Alternatively, the cumulative bottom-up inputs within a constant-sequencing block may have driven a dual tuning process. The constant stimulus sequencing could have configured a regular auditory stream, which was perceivable for the listeners as an auditory object [38
], whereas the random sequencing could not configure such an auditory object. The encoding of an auditory object in noisy environments might enhance the corresponding neural activity [39
], and might have resulted in better auditory performance in the present study. Either of these mechanisms ("top-down" or "bottom-up") is compatible with evidence for a "winner take all" strategy of auditory tuning reported by Schulze et al. [40
] and Kurt et al. [41
]. Their findings indicated that slightly higher neural activity elicited by one specific sound object ('winner') inhibited neural activity corresponding to other sounds ('losers'). In the present study, the repetition of constant TS within a block might have unconsciously formed a neural representation of an auditory object corresponding to the constant TS sequence in the auditory cortex by means of a bottom-up process. Alternatively, top-down auditory focused attention during constant stimulus sequencing could have defined the neural activity corresponding to the constant TS as 'winner' in advance of the TS onset, dynamically sharpening frequency tuning for the relevant sound in constant sequencing blocks. These neural processes might have lead to sharper population-level frequency tuning and better auditory performance, as evident in the constant sequencing condition during auditory focused attention.

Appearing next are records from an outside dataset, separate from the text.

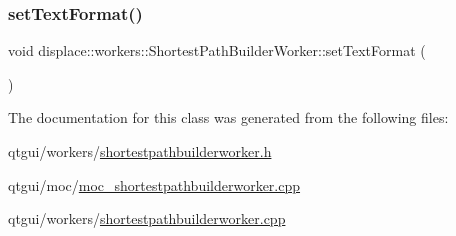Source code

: \subsubsection{\texorpdfstring{setTextFormat()}{setTextFormat()}}
{\footnotesize\ttfamily void displace\+::workers\+::\+Shortest\+Path\+Builder\+Worker\+::set\+Text\+Format (\begin{DoxyParamCaption}{ }\end{DoxyParamCaption})\hspace{0.3cm}{\ttfamily [inline]}}



The documentation for this class was generated from the following files\+:\begin{DoxyCompactItemize}
\item 
qtgui/workers/\mbox{\hyperlink{shortestpathbuilderworker_8h}{shortestpathbuilderworker.\+h}}\item 
qtgui/moc/\mbox{\hyperlink{moc__shortestpathbuilderworker_8cpp}{moc\+\_\+shortestpathbuilderworker.\+cpp}}\item 
qtgui/workers/\mbox{\hyperlink{shortestpathbuilderworker_8cpp}{shortestpathbuilderworker.\+cpp}}\end{DoxyCompactItemize}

In the present study, we observed larger N1m source strengths in the left compared to the right hemisphere. Noteworthy, it is known that the N1m response elicited by a pure tone in a silent environment has similar or even larger amplitudes [42
] and shorter latencies [43
] in the right hemisphere than in the left hemisphere. Therefore, the results of the present study support the hypothesis that the left hemisphere plays a dominant role in monitoring and processing auditory signals in noisy environments [44
Previous studies demonstrated that the repetition of auditory stimuli with an identical or a similar frequency reduces corresponding neural activity ('stimulus-specific adaptation') [45
]. In the present study, TS were identical in the constant sequencing condition, which theoretically could have lead to larger stimulus-specific adaptation effects and smaller N1m responses than in random sequencing. However, the N1m responses were significantly larger in the constant sequencing condition. The important difference between our study and previous studies is that whereas we presented the BENs between as well as during the presentation of the test sounds, silent intervals between test stimuli were used in previous studies. In our study, all BENs in a constant sequencing block contained a spectral notch around the constant TS frequency, whereas in the random sequencing block most of the preceding BENs (not the simultaneously presented BENs) had a spectrum overlapping with the subsequent TS. The BENs had a power that was 15 dB larger compared to the TS. Therefore, the spectral overlap between a preceding BEN and the subsequent TS in the random sequencing condition might have caused larger N1m decrements as compared to the constant sequencing condition. However, considering the long (2200 msec) time interval between a preceding BEN and the subsequent TS, the adaptation effect on the N1m response should be quite small [49
]. Thus, adaptation alone cannot explain the relatively small N1m source strength difference between the constant and the random sequencing conditions in the wide BEN compared to the narrow BEN conditions.